Food and Agriculture Organization (FAO) pada tahun 2001 merumuskan satu panduan khusus untuk mengatasi kegiatan IUU-fishing di samudra dunia. Panduan tersebut diberi nama "International Plan of Action to Prevent, Determine and Eliminate IUU-fishing (IPOA-IUU-fishing)". Penyusunan pedoman tersebut bertujuan untuk mencegah, menghambat dan menghilangkan kegiatan IUU fishing dengan menyiapkan langkah-langkah pengelolaan sumber daya perikanan yang komprehensif, terintegrasi, efektif, transparan serta memperhatikan kelestarian sumber daya bagi negara-negara perikanan dunia. Naskah panduan tersebut disepakati oleh Committee on Fisheries (COFI) dari FAO secara konsensus pada tanggal 2 Maret 2001 (FAO, 2001).
Dokumen tersebut pada bagian awalnya berisikan pemahaman mengenai arti dari istilah illegal, unreported dan unregulated. Menurut panduan tersebut istilah atau defenisi perikanan IUU:
(1)   Kegiatan   perikanan   yang   termasuk   kategori   illegal   adalah   kegiatan penangkapan ikan yang:
a)     Dilakukan oleh kapal-kapal nasional maupun kapal asing di perairan di dalam yuridiksi satu negara tanpa izin dari negara tersebut ataupun bertentangan dengan hukum dan peraturan yang berlaku di negara tersebut.
b)   Dilakukan oleh kapal-kapal yang mengibarkan bendera negara anggota suatu organisasi pengelolaan perikanan regional tetapi bertindak bertentangan dengan ketentuan-ketentuan konservasi dan pengelolaan yang ditetapkan oleh organisasi regional tersebut, ataupun bertentangan dengan ketentuan hukum internasional yang berlaku lainnya yang relevan.
c)    Bertentangan dengan hukum  nasional atau pun kewajiban internasional lainnya, termasuk yang dianut oleh negara-negara yang menyatakan bekerjasama dengan suatu organisasi pengelolaan perikanan regional terkait.
(2)     Definisi kegiatan perikanan yang termasuk kategori unreported mengacu pada kegiatan penangkapan ikan yang:
a)    Tidak melaporkan atau sengaja memberi data yang salah dalam melaporkan kegiatannya pada institusi nasional yang relevan, yang mana bertentangan dengan hukum dan perundangan yang berlaku di negara tersebut.
b)   Dilakukan di dalam wilayah, dimana kegiatan tersebut tidak dilaporkan atau salah dalam melaporkan, sehingga bertentangan dengan prosedur pelaporan diri dari organisasi tersebut.
(3)      Definisi kegiatan perikanan yang termasuk kategori unregulated mengacu pada kegiatan penangkapan ikan, antara lain:
a)    Di area dalam peraturan organisasi pengelolaan perikanan regional oleh kapal tanpa nasionalitas, atau kapal berbendera negara yang tidak menjadi anggota organisasi tersebut, atau oleh suatu entitas perikanan, yang tidak sesuai ataupun bertentangan dengan ketentuan-ketentuan konservasi dan program-program pengelolaan dari organisasi tersebut.
b)   Di area atau terhadap stok ikan yang tidak diatur pengelolaan dan konservasinya, dimana sifat kegiatan tersebut bertentangan dengan tanggungjawab negara (bendera) terhadap ketentuan hukum internasional mengenai konservasi sumber daya hayati laut. Beberapa kegiatan penangkapan ikan yang tidak diatur (unregulated) diperbolehkan sepanjang tidak melanggar ketentuan hukum internasional yang berlaku.

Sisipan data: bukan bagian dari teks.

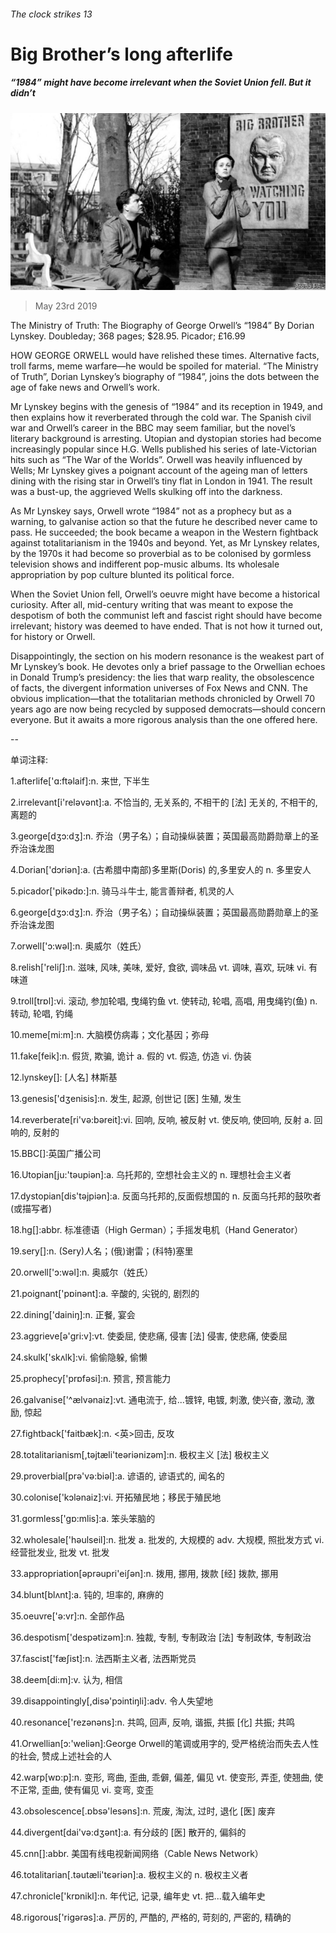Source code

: ###### The clock strikes 13

# Big Brother’s long afterlife 

##### “1984” might have become irrelevant when the Soviet Union fell. But it didn’t 

![image](images/20190525_bkp509.jpg) 

> May 23rd 2019 

The Ministry of Truth: The Biography of George Orwell’s “1984” By Dorian Lynskey. Doubleday; 368 pages; $28.95. Picador; £16.99 

HOW GEORGE ORWELL would have relished these times. Alternative facts, troll farms, meme warfare—he would be spoiled for material. “The Ministry of Truth”, Dorian Lynskey’s biography of “1984”, joins the dots between the age of fake news and Orwell’s work. 

Mr Lynskey begins with the genesis of “1984” and its reception in 1949, and then explains how it reverberated through the cold war. The Spanish civil war and Orwell’s career in the BBC may seem familiar, but the novel’s literary background is arresting. Utopian and dystopian stories had become increasingly popular since H.G. Wells published his series of late-Victorian hits such as “The War of the Worlds”. Orwell was heavily influenced by Wells; Mr Lynskey gives a poignant account of the ageing man of letters dining with the rising star in Orwell’s tiny flat in London in 1941. The result was a bust-up, the aggrieved Wells skulking off into the darkness. 

As Mr Lynskey says, Orwell wrote “1984” not as a prophecy but as a warning, to galvanise action so that the future he described never came to pass. He succeeded; the book became a weapon in the Western fightback against totalitarianism in the 1940s and beyond. Yet, as Mr Lynskey relates, by the 1970s it had become so proverbial as to be colonised by gormless television shows and indifferent pop-music albums. Its wholesale appropriation by pop culture blunted its political force. 

When the Soviet Union fell, Orwell’s oeuvre might have become a historical curiosity. After all, mid-century writing that was meant to expose the despotism of both the communist left and fascist right should have become irrelevant; history was deemed to have ended. That is not how it turned out, for history or Orwell. 

Disappointingly, the section on his modern resonance is the weakest part of Mr Lynskey’s book. He devotes only a brief passage to the Orwellian echoes in Donald Trump’s presidency: the lies that warp reality, the obsolescence of facts, the divergent information universes of Fox News and CNN. The obvious implication—that the totalitarian methods chronicled by Orwell 70 years ago are now being recycled by supposed democrats—should concern everyone. But it awaits a more rigorous analysis than the one offered here. 

-- 

 单词注释:

1.afterlife['ɑ:ftәlaif]:n. 来世, 下半生 

2.irrelevant[i'relәvәnt]:a. 不恰当的, 无关系的, 不相干的 [法] 无关的, 不相干的, 离题的 

3.george[dʒɔ:dʒ]:n. 乔治（男子名）；自动操纵装置；英国最高勋爵勋章上的圣乔治诛龙图 

4.Dorian['dɔriәn]:a. (古希腊中南部)多里斯(Doris) 的,多里安人的 n. 多里安人 

5.picador['pikәdɒ:]:n. 骑马斗牛士, 能言善辩者, 机灵的人 

6.george[dʒɔ:dʒ]:n. 乔治（男子名）；自动操纵装置；英国最高勋爵勋章上的圣乔治诛龙图 

7.orwell['ɔ:wәl]:n. 奥威尔（姓氏） 

8.relish['reliʃ]:n. 滋味, 风味, 美味, 爱好, 食欲, 调味品 vt. 调味, 喜欢, 玩味 vi. 有味道 

9.troll[trɒl]:vi. 滚动, 参加轮唱, 曳绳钓鱼 vt. 使转动, 轮唱, 高唱, 用曳绳钓(鱼) n. 转动, 轮唱, 钓绳 

10.meme[mi:m]:n. 大脑模仿病毒；文化基因；弥母 

11.fake[feik]:n. 假货, 欺骗, 诡计 a. 假的 vt. 假造, 仿造 vi. 伪装 

12.lynskey[]: [人名] 林斯基 

13.genesis['dʒenisis]:n. 发生, 起源, 创世记 [医] 生殖, 发生 

14.reverberate[ri'vә:bәreit]:vi. 回响, 反响, 被反射 vt. 使反响, 使回响, 反射 a. 回响的, 反射的 

15.BBC[]:英国广播公司 

16.Utopian[ju:'tәupiәn]:a. 乌托邦的, 空想社会主义的 n. 理想社会主义者 

17.dystopian[dis'tәjpiәn]:a. 反面乌托邦的,反面假想国的  n. 反面乌托邦的鼓吹者(或描写者) 

18.hg[]:abbr. 标准德语（High German）；手摇发电机（Hand Generator） 

19.sery[]:n. (Sery)人名；(俄)谢雷；(科特)塞里 

20.orwell['ɔ:wәl]:n. 奥威尔（姓氏） 

21.poignant['pɒinәnt]:a. 辛酸的, 尖锐的, 剧烈的 

22.dining['dainiŋ]:n. 正餐, 宴会 

23.aggrieve[ә'gri:v]:vt. 使委屈, 使悲痛, 侵害 [法] 侵害, 使悲痛, 使委屈 

24.skulk['skʌlk]:vi. 偷偷隐躲, 偷懒 

25.prophecy['prɒfәsi]:n. 预言, 预言能力 

26.galvanise['^ælvәnaiz]:vt. 通电流于, 给...镀锌, 电镀, 刺激, 使兴奋, 激动, 激励, 惊起 

27.fightback['faitbæk]:n. <英>回击, 反攻 

28.totalitarianism[,tәjtæli'teәriәnizəm]:n. 极权主义 [法] 极权主义 

29.proverbial[prә'vә:biәl]:a. 谚语的, 谚语式的, 闻名的 

30.colonise['kɔlәnaiz]:vi. 开拓殖民地；移民于殖民地 

31.gormless['gɒ:mlis]:a. 笨头笨脑的 

32.wholesale['hәulseil]:n. 批发 a. 批发的, 大规模的 adv. 大规模, 照批发方式 vi. 经营批发业, 批发 vt. 批发 

33.appropriation[әprәupri'eiʃәn]:n. 拨用, 挪用, 拨款 [经] 拨款, 挪用 

34.blunt[blʌnt]:a. 钝的, 坦率的, 麻痹的 

35.oeuvre['ә:vr]:n. 全部作品 

36.despotism['despәtizәm]:n. 独裁, 专制, 专制政治 [法] 专制政体, 专制政治 

37.fascist['fæʃist]:n. 法西斯主义者, 法西斯党员 

38.deem[di:m]:v. 认为, 相信 

39.disappointingly[,disə'pɔintiŋli]:adv. 令人失望地 

40.resonance['rezәnәns]:n. 共鸣, 回声, 反响, 谐振, 共振 [化] 共振; 共鸣 

41.Orwellian[ɔ:'weliәn]:George Orwell的笔调或用字的, 受严格统治而失去人性的社会, 赞成上述社会的人 

42.warp[wɒ:p]:n. 变形, 弯曲, 歪曲, 乖僻, 偏差, 偏见 vt. 使变形, 弄歪, 使翘曲, 使不正常, 歪曲, 使有偏见 vi. 变弯, 变歪 

43.obsolescence[.ɒbsә'lesәns]:n. 荒废, 淘汰, 过时, 退化 [医] 废弃 

44.divergent[dai'vә:dʒәnt]:a. 有分歧的 [医] 散开的, 偏斜的 

45.cnn[]:abbr. 美国有线电视新闻网络（Cable News Network） 

46.totalitarian[.tәutæli'tєәriәn]:a. 极权主义的 n. 极权主义者 

47.chronicle['krɒnikl]:n. 年代记, 记录, 编年史 vt. 把...载入编年史 

48.rigorous['rigәrәs]:a. 严厉的, 严酷的, 严格的, 苛刻的, 严密的, 精确的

Diharapkan IPOA-IUU fishing dapat dipandang sebagai salah satu instrumen yang berguna untuk mengatasi masalah IUU fishing. Instrumen-instrumen tersebut tidak semua akan sesuai digunakan di berbagai situasi dan di tiap perairan. Kehadiran panduan diharapkan sebagai berikut:
(1) Membantu negara-negara anggota FAO untuk lebih mengenai berbagai instrumen yang tersedia.
(2) Memberi saran tentang instrumen yang sesuai dengan situasi dan kondisi perairan tertentu dan kondisi negara.
(3) Memberikan arahan tentang bagaimana menggunakan instrumen tersebut secara efektif. Panduan tersebut menghendaki setiap negara perikanan dunia menyusun program penanggulangan masalah lUU-fishing di wilayahnya sesegera mungkin, tidak lebih dari tiga tahun sejak dokumen tersebut diadopsi.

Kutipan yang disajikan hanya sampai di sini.